---------- Data to examine
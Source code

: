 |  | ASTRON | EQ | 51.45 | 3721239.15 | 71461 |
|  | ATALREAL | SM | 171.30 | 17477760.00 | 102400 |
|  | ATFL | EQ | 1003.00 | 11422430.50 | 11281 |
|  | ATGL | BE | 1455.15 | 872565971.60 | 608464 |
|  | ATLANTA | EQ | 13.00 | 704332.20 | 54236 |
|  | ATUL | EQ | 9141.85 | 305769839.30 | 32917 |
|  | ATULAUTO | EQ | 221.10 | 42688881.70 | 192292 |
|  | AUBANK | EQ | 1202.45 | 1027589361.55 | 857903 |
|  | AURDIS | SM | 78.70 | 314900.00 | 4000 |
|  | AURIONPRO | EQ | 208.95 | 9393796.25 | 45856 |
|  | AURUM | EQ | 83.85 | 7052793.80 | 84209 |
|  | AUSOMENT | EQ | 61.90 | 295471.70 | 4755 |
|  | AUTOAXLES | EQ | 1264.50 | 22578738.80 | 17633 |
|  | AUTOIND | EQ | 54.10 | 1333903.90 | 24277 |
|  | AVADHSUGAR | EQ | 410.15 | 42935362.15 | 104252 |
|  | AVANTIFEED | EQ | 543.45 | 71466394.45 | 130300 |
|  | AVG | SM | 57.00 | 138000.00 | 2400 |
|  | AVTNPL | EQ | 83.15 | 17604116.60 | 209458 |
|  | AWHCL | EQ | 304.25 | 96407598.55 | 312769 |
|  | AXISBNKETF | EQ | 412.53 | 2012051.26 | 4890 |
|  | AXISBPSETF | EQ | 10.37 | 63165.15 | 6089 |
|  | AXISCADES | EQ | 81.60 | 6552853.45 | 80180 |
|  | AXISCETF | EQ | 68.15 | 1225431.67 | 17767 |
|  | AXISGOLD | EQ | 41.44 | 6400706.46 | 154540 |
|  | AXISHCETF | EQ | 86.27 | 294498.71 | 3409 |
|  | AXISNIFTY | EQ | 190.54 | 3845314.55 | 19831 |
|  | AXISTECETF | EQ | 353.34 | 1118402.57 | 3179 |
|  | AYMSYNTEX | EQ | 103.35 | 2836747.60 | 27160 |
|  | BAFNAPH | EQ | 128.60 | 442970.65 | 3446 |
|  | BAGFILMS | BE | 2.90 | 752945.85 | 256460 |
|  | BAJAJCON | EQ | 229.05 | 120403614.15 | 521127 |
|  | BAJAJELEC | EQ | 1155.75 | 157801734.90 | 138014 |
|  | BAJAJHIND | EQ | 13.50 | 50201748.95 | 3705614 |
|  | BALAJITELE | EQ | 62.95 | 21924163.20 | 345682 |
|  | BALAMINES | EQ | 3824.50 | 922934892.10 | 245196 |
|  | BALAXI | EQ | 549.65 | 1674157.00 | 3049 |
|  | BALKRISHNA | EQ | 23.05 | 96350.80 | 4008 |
--------------------
_Task requirements_
Restate the records above word for word, omitting nothing.

_Response_
Source code

: |  | ASTRON | EQ | 51.45 | 3721239.15 | 71461 |
|  | ATALREAL | SM | 171.30 | 17477760.00 | 102400 |
|  | ATFL | EQ | 1003.00 | 11422430.50 | 11281 |
|  | ATGL | BE | 1455.15 | 872565971.60 | 608464 |
|  | ATLANTA | EQ | 13.00 | 704332.20 | 54236 |
|  | ATUL | EQ | 9141.85 | 305769839.30 | 32917 |
|  | ATULAUTO | EQ | 221.10 | 42688881.70 | 192292 |
|  | AUBANK | EQ | 1202.45 | 1027589361.55 | 857903 |
|  | AURDIS | SM | 78.70 | 314900.00 | 4000 |
|  | AURIONPRO | EQ | 208.95 | 9393796.25 | 45856 |
|  | AURUM | EQ | 83.85 | 7052793.80 | 84209 |
|  | AUSOMENT | EQ | 61.90 | 295471.70 | 4755 |
|  | AUTOAXLES | EQ | 1264.50 | 22578738.80 | 17633 |
|  | AUTOIND | EQ | 54.10 | 1333903.90 | 24277 |
|  | AVADHSUGAR | EQ | 410.15 | 42935362.15 | 104252 |
|  | AVANTIFEED | EQ | 543.45 | 71466394.45 | 130300 |
|  | AVG | SM | 57.00 | 138000.00 | 2400 |
|  | AVTNPL | EQ | 83.15 | 17604116.60 | 209458 |
|  | AWHCL | EQ | 304.25 | 96407598.55 | 312769 |
|  | AXISBNKETF | EQ | 412.53 | 2012051.26 | 4890 |
|  | AXISBPSETF | EQ | 10.37 | 63165.15 | 6089 |
|  | AXISCADES | EQ | 81.60 | 6552853.45 | 80180 |
|  | AXISCETF | EQ | 68.15 | 1225431.67 | 17767 |
|  | AXISGOLD | EQ | 41.44 | 6400706.46 | 154540 |
|  | AXISHCETF | EQ | 86.27 | 294498.71 | 3409 |
|  | AXISNIFTY | EQ | 190.54 | 3845314.55 | 19831 |
|  | AXISTECETF | EQ | 353.34 | 1118402.57 | 3179 |
|  | AYMSYNTEX | EQ | 103.35 | 2836747.60 | 27160 |
|  | BAFNAPH | EQ | 128.60 | 442970.65 | 3446 |
|  | BAGFILMS | BE | 2.90 | 752945.85 | 256460 |
|  | BAJAJCON | EQ | 229.05 | 120403614.15 | 521127 |
|  | BAJAJELEC | EQ | 1155.75 | 157801734.90 | 138014 |
|  | BAJAJHIND | EQ | 13.50 | 50201748.95 | 3705614 |
|  | BALAJITELE | EQ | 62.95 | 21924163.20 | 345682 |
|  | BALAMINES | EQ | 3824.50 | 922934892.10 | 245196 |
|  | BALAXI | EQ | 549.65 | 1674157.00 | 3049 |
|  | BALKRISHNA | EQ | 23.05 | 96350.80 | 4008 |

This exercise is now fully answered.